Acoustic properties below incommensurate phase transitions are severely influenced by phason modes. These unique massless Goldstone modes may lead to coexistence anomalies within the whole phase of broken continuous symmetry. The present theory, based on an order parameter model appropriate for a universality class containing the A2BX4 family, employs an extended renormalization scheme. Within this scheme, critical behavior of the Goldstone modes is governed by a fixed point, permitting an exact treatment of the anomalies induced by them. With regard to the coefficient of sound attenuation, the hydrodynamic behavior is not altered by the phason modes, but they lead to a singularity of the scaling function, which describes the crossover from the critical region to the coexistence regime.
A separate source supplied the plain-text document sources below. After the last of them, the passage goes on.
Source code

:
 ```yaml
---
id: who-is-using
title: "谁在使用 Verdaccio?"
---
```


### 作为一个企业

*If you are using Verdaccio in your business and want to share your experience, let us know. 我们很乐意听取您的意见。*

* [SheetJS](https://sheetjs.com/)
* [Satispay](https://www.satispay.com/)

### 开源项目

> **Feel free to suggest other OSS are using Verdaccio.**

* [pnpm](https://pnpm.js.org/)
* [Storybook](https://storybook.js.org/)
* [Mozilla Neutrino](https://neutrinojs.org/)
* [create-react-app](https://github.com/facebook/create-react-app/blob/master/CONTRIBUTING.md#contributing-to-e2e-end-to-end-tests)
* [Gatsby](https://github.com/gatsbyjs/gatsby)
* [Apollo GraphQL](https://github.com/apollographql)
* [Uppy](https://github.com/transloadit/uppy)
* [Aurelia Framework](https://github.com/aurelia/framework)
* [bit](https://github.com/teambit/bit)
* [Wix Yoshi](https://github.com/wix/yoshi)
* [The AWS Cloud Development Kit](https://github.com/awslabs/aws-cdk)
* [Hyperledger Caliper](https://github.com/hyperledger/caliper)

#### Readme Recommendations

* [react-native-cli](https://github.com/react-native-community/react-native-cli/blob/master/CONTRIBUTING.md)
Determining the universal scaling function and revealing its coexistence anomaly constitute a main result of our study, which explicitly takes fluctuation contributions of the phason and amplitudon modes into account. The sound velocity is predicted to display a minimum in its temperature dependence below the maximum sound attenuation at the same frequency. A treatment of the high-temperature phase is also included. Application to experiments on Rb2ZnCl4 and K2SeO4 reveals agreement with our theoretical predictions over several orders of magnitude of the scaling variable.